Today ascomycetes are an extremely important group of fungi, and they take their name from the reproductive structures known as ascii.

The ascomycetes are an ancient group of fungi, with examples known from the Lower Devonian (Rhynie Chert). Today they are an extremely important group, and take their name from the reproductive structures known as ascii, that release gametes known as ascospores.  They show many remarkable convergences, including carnivory, multiple evolution of aquatic ascomycetes, repeated association with ambrosia beetles and serial adoption of microniches in bryophytic plants.

Carnivorous fungi (nematophagy and zoophagy)

Although the basidiomycetes and zygomycetes have independently evolved the capacity to trap and feed on nematodes and other prey (carnivorous fungi) it is the group often referred to as the hypomycetes which is the most important in terms of zoophagy and enjoys not only nematodes, but rotifers, tardigrades and insects, as well as protistans.  Five basic mechanisms for entrapment have evolved, which mostly depends on adhesive knots or a network, but extraordinarily some have a lasso like arrangement formed of a circle of cells.  In some types this can constrict, trapping the nematode.  Molecular evidence suggests that this group of nematophagous fungi are monophyletic, but interestingly examples from 100 Ma-old Cretaceous amber show the trapping ring but it is only comprised of a single cell.  In addition the fungus has an associated yeast phase, which is not known in living hypomycetes.  It is likely, therefore, that this is an independent lineage of ascomycetes.

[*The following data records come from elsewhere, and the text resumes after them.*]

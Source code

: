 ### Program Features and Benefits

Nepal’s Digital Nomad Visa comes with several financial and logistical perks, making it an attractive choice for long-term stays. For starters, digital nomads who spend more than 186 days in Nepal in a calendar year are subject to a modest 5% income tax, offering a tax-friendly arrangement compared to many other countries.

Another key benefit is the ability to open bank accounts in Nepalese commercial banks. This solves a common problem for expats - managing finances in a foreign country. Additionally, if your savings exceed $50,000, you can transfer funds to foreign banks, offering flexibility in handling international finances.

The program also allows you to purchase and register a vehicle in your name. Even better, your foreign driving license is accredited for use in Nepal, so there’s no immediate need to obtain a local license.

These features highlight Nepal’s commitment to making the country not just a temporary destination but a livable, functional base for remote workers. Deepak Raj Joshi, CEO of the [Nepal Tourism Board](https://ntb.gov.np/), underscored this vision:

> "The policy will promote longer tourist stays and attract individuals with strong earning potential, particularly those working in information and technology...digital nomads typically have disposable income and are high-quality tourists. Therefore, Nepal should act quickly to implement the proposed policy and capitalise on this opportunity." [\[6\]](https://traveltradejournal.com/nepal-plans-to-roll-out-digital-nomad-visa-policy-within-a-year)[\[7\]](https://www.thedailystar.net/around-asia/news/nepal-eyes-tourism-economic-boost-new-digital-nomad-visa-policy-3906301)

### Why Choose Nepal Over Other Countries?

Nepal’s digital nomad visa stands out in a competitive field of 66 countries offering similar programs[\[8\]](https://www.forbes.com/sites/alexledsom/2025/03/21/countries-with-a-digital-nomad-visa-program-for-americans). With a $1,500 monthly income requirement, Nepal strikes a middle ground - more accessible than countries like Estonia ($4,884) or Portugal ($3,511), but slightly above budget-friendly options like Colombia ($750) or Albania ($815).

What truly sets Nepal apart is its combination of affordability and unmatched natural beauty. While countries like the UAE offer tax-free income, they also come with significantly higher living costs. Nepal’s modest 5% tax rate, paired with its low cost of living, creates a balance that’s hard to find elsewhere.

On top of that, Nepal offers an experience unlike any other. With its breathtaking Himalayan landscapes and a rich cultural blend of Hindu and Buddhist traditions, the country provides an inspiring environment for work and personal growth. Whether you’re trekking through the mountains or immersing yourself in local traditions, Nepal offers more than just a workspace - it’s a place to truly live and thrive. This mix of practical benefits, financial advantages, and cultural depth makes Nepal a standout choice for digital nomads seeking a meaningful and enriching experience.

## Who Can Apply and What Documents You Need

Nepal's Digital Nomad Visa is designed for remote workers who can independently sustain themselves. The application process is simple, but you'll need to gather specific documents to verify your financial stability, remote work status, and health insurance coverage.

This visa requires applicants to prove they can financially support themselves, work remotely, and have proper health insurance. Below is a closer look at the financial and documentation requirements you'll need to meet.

Not surprisingly the zoophagy of carnivorous fungi depends on enzymes, and the proteases employ the classic aspartic acid-histidine-serine catalytic triad for binding to the substrate, which is of course a convergent molecular motif.  Similar enzymes are used by animals, and also carnivorous plants.  Several workers have pointed out that this zoophagy in fungi has important similarities to the carnivorous plants, and again represents a response to nutrient shortages, especially nitrogen.

Aquatic ascomycetes

Although, as noted above, the extant nematophagous hypomycetes are evidently monophyletic, the aquatic hypomycetes are evidently rampantly convergent.  These typically live on leaves and other plant debris, and despite such striking similarities as spore shape (evidently connected to the need to entangle with the substrate rather than being swept away) molecular phylogeny implies multiple origins, with even the classic genus Anguillospora evidently evolving four times.

Other aquatic ascomycetes also show convergence.  Particularly remarkable are those fungi that evolve flotation devices (derived from the conidia) to transport the spores in a virtually unsinkable manner.  Despite these complex shapes, as in the appropriately named Helicoon, they have evolved at least five times.  So too the well-known aquatic ascomycete Halosarpheia is polyphyletic, with ironically the type species being especially distant.  Moreover in the important marine group known as the Halosphaeriales the move to land has occurred at least twice.

Ophiostomatoid fungi

A particularly interesting example amongst the ophiostomatoid ascomycetes involves the ambrosia beetles (which independently have evolved agriculture).  Not only do we see specific dispersal mechanisms, including both sticky ascospores and peritheca with long necks, that reflect this arthropod association, but in addition it is clear that the association with these ascomycetes is convergent.  But it also turns out that the ophiostomatoids are convergent, with the need to adapt to the necessities of dispersal by insect determining the repeated evolution of the peritheca with long necks and modifications to the ascospores.

Bryophilus ascomycetes

The primitive land plants known as the bryophytes offer a variety of microniches that are not only occupied by ascomycetes, but show a series of striking convergences, in total some 29 microniches can be identified, and as ever the convergences identified make perfectly good sense in this context.  Thus one important sub-niche for the ascomycetes is the occupation of the interlamellar spaces, and not surprisingly this involves the repeated evolution of particular types of fruiting body.  This example also allows one to ask the important question as to whether there are microniches on the bryophytes that are still waiting to be occupied, which “ought” to be but are not.  Indeed there are, but good arguments to do with unattractiveness of the substrate or difficulties in the dispersal of spores suggest such microniches will rarely, if ever, be discovered by the ascomycetes.  What we can say, moreover, is that if they ever are, it is unlikely to be achieved only once.

Other examples?

Good instances of convergence are found in the morphology of the ascospores in the group known as the Sordariales (recalling those seen in the aquatic hypomycetes discussed above).  Finally an important genus known as Sporidesmium is polyphyletic.